* Entries shown
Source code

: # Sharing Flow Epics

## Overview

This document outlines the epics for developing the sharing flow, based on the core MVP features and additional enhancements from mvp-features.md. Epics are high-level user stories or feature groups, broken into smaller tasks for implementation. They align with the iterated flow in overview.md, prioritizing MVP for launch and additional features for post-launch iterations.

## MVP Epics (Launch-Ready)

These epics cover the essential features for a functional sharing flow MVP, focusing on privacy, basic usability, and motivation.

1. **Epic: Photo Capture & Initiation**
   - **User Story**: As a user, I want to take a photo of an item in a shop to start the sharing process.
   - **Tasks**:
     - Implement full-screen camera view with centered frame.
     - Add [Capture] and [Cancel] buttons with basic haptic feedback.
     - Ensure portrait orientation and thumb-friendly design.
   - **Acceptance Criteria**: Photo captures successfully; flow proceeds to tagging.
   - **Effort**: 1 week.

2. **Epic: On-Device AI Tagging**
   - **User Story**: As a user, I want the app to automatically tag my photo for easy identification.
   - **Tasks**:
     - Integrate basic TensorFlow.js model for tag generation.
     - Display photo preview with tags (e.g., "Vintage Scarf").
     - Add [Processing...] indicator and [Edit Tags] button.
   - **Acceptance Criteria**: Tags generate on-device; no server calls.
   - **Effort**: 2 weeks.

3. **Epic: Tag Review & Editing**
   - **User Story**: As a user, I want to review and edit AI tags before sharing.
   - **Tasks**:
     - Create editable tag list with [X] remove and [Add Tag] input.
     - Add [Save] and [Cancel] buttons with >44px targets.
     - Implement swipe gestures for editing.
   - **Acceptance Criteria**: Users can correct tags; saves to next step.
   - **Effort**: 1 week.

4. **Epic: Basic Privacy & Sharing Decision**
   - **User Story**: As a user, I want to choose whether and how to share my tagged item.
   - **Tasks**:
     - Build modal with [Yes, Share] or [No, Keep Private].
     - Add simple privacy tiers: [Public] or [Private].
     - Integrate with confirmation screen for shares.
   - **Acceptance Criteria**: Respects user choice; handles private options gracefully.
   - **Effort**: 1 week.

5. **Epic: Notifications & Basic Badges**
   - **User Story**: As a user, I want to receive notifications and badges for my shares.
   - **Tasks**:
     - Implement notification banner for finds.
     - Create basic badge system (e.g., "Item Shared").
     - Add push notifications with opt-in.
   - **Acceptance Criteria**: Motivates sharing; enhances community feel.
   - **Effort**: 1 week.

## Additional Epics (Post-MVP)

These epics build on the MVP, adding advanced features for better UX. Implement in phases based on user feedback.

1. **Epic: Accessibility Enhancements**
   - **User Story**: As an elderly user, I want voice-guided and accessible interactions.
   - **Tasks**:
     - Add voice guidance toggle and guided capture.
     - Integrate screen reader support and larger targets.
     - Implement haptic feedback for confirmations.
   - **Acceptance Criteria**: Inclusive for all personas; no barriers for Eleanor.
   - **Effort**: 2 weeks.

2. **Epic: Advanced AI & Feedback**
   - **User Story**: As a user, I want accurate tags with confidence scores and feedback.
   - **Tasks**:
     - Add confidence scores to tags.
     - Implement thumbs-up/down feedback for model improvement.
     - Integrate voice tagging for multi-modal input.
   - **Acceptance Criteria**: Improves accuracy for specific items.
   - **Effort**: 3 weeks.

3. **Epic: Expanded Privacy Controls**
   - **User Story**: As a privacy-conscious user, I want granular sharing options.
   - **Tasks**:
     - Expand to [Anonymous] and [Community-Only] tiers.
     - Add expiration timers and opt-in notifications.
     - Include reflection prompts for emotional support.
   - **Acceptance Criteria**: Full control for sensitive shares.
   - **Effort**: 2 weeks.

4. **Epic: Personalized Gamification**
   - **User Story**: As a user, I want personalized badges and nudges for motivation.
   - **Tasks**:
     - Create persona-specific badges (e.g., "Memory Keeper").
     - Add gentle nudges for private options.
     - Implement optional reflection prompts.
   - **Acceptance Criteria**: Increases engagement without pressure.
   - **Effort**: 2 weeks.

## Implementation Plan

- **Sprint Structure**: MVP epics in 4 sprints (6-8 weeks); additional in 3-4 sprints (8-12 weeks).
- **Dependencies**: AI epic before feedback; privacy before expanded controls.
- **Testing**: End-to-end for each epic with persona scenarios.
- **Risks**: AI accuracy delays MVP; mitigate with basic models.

* Problem description
Return each full line of the entries that contains the word "nudges".

* Solution to this problem
   - **User Story**: As a user, I want personalized badges and nudges for motivation.
     - Add gentle nudges for private options.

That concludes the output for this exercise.